Seagrasses are one of the most widely found ecosystems on the planet.
In fact, seagrass is found along the coast of every continent except Antarctica.
Found in shallow, salty, and brackish waters, they only cover roughly 0.2% of the sea floor globally, are are responsible for about 11% of the organic carbon buried in the ocean.
What is Seagrass?
Seagrasses are underwater flowering plants with deep roots (up to 4 ft.) that provide critical ecosystem services around the world. They form dense underwater beds, or meadows, some even large enough to be seen from space. Having evolved over 100 million years ago, 72 species of seagrass can be found today. And although they are often confused with seaweed and kelp, seagrasses are more closely related to the flowering plants that you see on land.
Small but mighty
Underrated Carbon Storage Powerhouses
Similar to other blue carbon ecosystems, seagrasses have proven to be incredibly efficient in sequestering carbon, up to twice as much as the average terrestrial forest.

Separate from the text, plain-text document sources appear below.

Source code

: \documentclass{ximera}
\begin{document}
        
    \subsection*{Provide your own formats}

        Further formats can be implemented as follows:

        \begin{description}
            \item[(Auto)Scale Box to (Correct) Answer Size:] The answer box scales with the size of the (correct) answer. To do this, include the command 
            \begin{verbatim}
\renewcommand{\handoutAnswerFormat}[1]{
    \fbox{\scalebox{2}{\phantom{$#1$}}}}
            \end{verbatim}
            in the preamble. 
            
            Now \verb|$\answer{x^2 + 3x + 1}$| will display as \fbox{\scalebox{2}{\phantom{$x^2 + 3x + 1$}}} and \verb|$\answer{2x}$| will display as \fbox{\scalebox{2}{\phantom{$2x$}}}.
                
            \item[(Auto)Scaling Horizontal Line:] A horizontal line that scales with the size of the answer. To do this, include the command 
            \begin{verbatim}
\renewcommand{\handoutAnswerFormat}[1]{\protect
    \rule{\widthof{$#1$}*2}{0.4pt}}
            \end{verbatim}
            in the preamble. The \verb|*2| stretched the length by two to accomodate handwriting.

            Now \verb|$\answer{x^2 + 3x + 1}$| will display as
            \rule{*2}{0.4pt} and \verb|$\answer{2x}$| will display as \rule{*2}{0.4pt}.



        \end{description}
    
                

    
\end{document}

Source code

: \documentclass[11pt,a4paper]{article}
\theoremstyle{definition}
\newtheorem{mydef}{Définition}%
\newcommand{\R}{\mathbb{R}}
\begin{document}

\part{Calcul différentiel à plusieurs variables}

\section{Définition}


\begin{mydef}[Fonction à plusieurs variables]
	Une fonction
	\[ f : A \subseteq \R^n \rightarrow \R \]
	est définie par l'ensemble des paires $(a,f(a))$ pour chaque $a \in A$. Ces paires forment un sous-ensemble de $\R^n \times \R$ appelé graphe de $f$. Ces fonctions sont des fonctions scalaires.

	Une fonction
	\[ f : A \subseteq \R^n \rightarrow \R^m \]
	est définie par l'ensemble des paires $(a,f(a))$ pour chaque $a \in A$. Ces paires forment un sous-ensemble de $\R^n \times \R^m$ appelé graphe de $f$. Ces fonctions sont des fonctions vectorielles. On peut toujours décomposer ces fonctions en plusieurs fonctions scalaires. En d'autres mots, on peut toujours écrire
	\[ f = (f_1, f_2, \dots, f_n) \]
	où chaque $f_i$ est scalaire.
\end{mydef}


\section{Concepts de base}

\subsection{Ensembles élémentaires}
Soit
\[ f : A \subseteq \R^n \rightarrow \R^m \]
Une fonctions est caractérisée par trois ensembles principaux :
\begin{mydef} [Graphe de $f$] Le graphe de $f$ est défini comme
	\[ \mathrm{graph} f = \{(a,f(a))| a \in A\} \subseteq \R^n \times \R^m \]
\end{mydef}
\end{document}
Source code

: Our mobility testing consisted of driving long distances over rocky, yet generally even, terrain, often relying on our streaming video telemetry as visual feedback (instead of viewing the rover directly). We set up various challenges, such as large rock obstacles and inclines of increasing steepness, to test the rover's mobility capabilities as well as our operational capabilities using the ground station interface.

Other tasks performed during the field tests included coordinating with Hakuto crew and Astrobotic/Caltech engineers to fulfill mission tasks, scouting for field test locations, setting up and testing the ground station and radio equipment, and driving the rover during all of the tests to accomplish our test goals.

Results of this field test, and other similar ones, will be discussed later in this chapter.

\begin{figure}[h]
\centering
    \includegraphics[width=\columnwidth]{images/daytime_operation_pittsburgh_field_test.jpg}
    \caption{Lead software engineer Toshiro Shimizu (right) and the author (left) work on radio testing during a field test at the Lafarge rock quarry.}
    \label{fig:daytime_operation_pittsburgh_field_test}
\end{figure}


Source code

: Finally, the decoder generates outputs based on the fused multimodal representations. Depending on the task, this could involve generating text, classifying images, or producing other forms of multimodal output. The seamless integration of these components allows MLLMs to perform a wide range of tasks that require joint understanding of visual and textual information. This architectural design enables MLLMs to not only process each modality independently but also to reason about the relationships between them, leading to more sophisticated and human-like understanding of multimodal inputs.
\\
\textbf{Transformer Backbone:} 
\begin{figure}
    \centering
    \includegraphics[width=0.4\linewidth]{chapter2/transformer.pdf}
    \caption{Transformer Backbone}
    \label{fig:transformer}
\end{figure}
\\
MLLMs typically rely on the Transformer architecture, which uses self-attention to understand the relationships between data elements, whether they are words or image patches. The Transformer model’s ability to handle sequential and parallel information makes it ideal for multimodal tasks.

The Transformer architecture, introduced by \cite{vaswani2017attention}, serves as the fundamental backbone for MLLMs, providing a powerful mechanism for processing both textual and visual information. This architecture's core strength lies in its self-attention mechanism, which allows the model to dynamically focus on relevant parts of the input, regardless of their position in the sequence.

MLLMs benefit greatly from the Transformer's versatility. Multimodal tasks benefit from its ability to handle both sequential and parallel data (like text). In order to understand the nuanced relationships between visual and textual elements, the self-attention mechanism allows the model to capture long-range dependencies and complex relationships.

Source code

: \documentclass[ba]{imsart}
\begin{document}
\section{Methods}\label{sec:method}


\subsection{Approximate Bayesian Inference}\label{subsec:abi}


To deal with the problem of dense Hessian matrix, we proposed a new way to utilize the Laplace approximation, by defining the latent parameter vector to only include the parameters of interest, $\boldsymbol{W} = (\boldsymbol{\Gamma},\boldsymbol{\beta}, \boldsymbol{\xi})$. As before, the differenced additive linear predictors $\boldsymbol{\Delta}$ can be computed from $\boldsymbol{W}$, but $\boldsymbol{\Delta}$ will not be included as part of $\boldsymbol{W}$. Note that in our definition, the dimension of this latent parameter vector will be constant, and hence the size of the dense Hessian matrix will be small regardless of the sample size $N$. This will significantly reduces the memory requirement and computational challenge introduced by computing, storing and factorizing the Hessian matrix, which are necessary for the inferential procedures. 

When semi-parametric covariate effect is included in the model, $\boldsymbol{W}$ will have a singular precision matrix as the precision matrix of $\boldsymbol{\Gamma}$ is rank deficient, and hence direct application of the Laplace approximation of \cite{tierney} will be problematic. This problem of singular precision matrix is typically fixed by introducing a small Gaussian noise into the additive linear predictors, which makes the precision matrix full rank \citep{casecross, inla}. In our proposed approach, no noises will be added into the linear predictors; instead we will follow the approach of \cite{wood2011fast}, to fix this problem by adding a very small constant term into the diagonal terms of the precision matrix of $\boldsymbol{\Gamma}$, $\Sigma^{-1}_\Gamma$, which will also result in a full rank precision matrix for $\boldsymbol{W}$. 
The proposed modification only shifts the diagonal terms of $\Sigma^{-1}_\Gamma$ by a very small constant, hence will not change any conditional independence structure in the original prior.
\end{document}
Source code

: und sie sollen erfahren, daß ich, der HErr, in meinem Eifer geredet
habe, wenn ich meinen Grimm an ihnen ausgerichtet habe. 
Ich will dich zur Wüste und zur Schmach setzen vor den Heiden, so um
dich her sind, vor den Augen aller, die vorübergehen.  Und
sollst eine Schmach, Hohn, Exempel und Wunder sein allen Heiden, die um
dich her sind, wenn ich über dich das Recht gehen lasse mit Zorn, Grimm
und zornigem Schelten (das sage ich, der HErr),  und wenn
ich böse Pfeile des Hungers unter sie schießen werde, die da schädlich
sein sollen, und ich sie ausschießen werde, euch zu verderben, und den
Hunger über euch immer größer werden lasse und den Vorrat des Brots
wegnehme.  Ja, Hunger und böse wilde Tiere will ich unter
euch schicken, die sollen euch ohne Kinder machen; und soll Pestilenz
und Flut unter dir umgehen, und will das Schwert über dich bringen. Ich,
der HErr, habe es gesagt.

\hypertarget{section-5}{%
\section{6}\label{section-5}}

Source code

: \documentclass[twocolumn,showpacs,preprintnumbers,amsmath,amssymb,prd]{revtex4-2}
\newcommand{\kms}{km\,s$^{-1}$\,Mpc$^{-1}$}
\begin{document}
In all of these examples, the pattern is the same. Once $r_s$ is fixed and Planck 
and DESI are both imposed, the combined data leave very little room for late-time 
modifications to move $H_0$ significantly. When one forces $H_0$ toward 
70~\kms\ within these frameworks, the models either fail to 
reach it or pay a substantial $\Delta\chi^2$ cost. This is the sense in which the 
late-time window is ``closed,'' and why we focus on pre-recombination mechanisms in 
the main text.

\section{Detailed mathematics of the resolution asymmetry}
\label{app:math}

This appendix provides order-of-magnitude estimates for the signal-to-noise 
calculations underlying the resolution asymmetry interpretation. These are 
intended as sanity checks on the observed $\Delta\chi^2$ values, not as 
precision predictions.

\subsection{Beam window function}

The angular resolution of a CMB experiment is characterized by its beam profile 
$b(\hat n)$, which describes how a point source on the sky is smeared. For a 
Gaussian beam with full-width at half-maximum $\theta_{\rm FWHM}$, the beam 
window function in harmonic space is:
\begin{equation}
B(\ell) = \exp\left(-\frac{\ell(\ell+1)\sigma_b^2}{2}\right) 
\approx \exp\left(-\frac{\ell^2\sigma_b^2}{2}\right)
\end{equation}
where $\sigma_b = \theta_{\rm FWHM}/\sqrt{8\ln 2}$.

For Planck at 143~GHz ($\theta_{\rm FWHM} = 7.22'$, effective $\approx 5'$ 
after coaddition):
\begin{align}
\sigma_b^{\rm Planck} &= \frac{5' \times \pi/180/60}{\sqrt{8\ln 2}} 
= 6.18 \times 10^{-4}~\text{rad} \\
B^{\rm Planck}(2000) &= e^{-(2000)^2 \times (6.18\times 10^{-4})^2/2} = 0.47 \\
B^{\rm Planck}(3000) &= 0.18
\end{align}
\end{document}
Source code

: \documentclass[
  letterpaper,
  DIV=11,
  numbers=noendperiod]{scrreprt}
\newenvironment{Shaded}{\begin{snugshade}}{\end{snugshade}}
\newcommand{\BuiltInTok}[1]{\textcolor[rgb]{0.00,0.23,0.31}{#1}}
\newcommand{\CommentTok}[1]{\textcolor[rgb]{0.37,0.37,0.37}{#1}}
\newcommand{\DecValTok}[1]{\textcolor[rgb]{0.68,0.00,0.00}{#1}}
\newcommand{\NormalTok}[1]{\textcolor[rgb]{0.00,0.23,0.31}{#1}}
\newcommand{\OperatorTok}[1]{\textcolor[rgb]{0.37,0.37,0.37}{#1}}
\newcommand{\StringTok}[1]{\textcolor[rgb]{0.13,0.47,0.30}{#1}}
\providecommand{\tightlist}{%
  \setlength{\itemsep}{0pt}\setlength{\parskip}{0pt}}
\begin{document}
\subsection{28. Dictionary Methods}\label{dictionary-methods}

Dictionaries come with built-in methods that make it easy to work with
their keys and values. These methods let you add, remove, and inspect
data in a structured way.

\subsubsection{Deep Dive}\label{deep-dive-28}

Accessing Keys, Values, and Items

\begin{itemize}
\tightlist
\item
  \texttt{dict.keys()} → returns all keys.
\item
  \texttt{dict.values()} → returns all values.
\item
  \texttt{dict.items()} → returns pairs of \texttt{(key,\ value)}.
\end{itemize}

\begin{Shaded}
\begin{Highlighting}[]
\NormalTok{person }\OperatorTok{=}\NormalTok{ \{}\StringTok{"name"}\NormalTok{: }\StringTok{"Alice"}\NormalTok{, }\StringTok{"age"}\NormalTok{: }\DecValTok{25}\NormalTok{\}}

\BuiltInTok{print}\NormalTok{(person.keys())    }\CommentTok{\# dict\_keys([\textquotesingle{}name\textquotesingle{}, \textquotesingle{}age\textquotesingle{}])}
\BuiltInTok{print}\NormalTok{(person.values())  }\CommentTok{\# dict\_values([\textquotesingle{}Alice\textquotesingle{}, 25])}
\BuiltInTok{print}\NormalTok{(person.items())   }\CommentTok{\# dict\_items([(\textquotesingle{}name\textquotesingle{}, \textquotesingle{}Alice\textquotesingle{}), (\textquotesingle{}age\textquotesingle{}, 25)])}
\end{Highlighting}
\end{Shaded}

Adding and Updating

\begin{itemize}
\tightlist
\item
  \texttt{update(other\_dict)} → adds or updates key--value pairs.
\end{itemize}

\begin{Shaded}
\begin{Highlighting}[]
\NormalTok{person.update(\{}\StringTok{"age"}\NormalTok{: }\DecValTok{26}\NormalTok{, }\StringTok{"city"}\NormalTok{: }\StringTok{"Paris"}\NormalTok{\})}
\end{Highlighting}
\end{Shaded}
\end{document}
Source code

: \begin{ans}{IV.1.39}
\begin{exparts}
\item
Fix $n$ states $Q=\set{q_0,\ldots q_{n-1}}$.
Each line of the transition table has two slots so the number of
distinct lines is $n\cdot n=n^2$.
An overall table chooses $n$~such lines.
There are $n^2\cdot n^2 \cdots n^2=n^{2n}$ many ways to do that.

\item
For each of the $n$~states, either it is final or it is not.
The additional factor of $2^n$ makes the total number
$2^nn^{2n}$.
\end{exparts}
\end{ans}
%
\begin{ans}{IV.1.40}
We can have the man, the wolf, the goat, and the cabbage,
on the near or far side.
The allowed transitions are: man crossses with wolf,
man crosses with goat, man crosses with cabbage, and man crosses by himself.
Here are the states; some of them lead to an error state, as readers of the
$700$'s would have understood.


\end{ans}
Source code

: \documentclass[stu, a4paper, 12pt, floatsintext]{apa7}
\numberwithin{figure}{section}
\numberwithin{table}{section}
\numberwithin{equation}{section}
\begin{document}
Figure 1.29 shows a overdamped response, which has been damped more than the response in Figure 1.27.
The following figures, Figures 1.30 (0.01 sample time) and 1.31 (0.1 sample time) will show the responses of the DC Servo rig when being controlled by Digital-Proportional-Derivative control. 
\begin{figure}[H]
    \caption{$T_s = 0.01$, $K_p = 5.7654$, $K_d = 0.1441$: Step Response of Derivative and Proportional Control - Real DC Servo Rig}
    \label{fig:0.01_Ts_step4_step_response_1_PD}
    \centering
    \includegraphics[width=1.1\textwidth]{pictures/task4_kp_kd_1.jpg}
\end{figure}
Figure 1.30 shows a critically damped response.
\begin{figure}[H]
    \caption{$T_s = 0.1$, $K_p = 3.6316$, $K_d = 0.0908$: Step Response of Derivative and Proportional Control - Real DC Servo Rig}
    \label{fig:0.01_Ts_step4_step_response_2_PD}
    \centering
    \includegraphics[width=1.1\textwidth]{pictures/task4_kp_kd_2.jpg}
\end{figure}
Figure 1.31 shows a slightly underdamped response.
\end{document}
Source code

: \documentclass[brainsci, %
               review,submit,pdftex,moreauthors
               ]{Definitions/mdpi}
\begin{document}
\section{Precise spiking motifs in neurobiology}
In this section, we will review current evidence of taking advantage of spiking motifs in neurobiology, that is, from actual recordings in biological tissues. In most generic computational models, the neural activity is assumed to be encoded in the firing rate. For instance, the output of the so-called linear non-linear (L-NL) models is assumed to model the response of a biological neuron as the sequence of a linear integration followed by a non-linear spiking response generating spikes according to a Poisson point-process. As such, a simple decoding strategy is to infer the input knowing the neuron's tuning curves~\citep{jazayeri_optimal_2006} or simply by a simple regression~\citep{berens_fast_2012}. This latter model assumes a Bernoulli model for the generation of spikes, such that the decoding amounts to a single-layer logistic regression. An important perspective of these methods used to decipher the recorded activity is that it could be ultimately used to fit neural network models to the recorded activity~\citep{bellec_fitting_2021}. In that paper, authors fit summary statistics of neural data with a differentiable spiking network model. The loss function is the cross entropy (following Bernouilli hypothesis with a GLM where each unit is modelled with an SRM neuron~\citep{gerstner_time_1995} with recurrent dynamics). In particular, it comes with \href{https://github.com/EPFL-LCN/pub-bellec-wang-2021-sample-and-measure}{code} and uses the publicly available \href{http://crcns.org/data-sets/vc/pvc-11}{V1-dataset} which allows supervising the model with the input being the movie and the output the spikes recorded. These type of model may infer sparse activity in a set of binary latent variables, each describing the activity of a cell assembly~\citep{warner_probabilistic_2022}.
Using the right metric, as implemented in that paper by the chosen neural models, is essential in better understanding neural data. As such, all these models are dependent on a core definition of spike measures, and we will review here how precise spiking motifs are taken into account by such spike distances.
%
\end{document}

As one of the most productive ecosystems in the world, seagrasses absorb carbon dioxide from the ocean and atmosphere and store it in their biomass, where it accumulates over time, and is eventually stored in the soil for millennia.
Seagrass meadows provide critical shelter, habitat, and food to a wide range of species, including sea turtles and manatees.
They also filter sediment and other nutrients from the water, improving water quality and acting as storm, flooding, and erosion buffers.
Despite protecting our coastlines and providing countless other benefits to humans worldwide, like being used to fertilize fields, insulate houses, weave furniture, thatch roofs, make bandages, and fill mattresses, seagrasses are among the most threatened ecosystems on earth.
The annual global loss of seagrass is approximately 1.5%, and currently, about 29% of Earth’s seagrass ecosystems have been lost. This amounts to about 2 football fields of seagrass lost each hour.
Human activities and climate change impacts are continuously putting these meadows, and all the species that depend on them, and a dangerous risk.
Development, polluted runoff, climate change, deforestation, dredging, and fishing practices are just a few of the threats facing our remaining seagrass meadows.
Currently, most seagrass conservation focuses on maintaining their biodiversity and the ecosystem services they provide for humans and species around the world. And despite being a key solution to mitigating climate change effects, no international legislation for seagrasses currently exists, and protection typically occurs by local and regional agencies.